## DATA FOR ANALYSIS
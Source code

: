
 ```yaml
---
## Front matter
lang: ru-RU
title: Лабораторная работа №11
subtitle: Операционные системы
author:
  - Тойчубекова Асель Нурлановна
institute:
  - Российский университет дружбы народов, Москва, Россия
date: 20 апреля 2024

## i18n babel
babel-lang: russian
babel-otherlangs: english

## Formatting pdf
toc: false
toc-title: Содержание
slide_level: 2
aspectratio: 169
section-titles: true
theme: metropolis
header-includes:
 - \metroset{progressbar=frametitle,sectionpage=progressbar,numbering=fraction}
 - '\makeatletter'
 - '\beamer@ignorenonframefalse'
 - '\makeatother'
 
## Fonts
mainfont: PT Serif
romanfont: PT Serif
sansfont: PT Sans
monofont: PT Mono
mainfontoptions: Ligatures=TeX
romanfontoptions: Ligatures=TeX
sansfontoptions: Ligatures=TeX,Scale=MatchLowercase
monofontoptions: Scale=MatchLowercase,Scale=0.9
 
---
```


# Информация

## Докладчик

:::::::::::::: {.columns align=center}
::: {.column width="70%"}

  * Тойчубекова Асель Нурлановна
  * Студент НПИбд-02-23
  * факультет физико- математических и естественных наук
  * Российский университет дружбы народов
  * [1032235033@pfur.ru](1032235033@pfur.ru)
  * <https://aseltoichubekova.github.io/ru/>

## PROBLEM DETAILS
Each entry should be written out again exactly, with no word left out.

## ANSWER TO THIS EXERCISE
Source code

:
 ```yaml
---
## Front matter
lang: ru-RU
title: Лабораторная работа №11
subtitle: Операционные системы
author:
  - Тойчубекова Асель Нурлановна
institute:
  - Российский университет дружбы народов, Москва, Россия
date: 20 апреля 2024

## i18n babel
babel-lang: russian
babel-otherlangs: english

## Formatting pdf
toc: false
toc-title: Содержание
slide_level: 2
aspectratio: 169
section-titles: true
theme: metropolis
header-includes:
 - \metroset{progressbar=frametitle,sectionpage=progressbar,numbering=fraction}
 - '\makeatletter'
 - '\beamer@ignorenonframefalse'
 - '\makeatother'
 
## Fonts
mainfont: PT Serif
romanfont: PT Serif
sansfont: PT Sans
monofont: PT Mono
mainfontoptions: Ligatures=TeX
romanfontoptions: Ligatures=TeX
sansfontoptions: Ligatures=TeX,Scale=MatchLowercase
monofontoptions: Scale=MatchLowercase,Scale=0.9
 
---
```


# Информация

## Докладчик

:::::::::::::: {.columns align=center}
::: {.column width="70%"}

  * Тойчубекова Асель Нурлановна
  * Студент НПИбд-02-23
  * факультет физико- математических и естественных наук
  * Российский университет дружбы народов
  * [1032235033@pfur.ru](1032235033@pfur.ru)
  * <https://aseltoichubekova.github.io/ru/>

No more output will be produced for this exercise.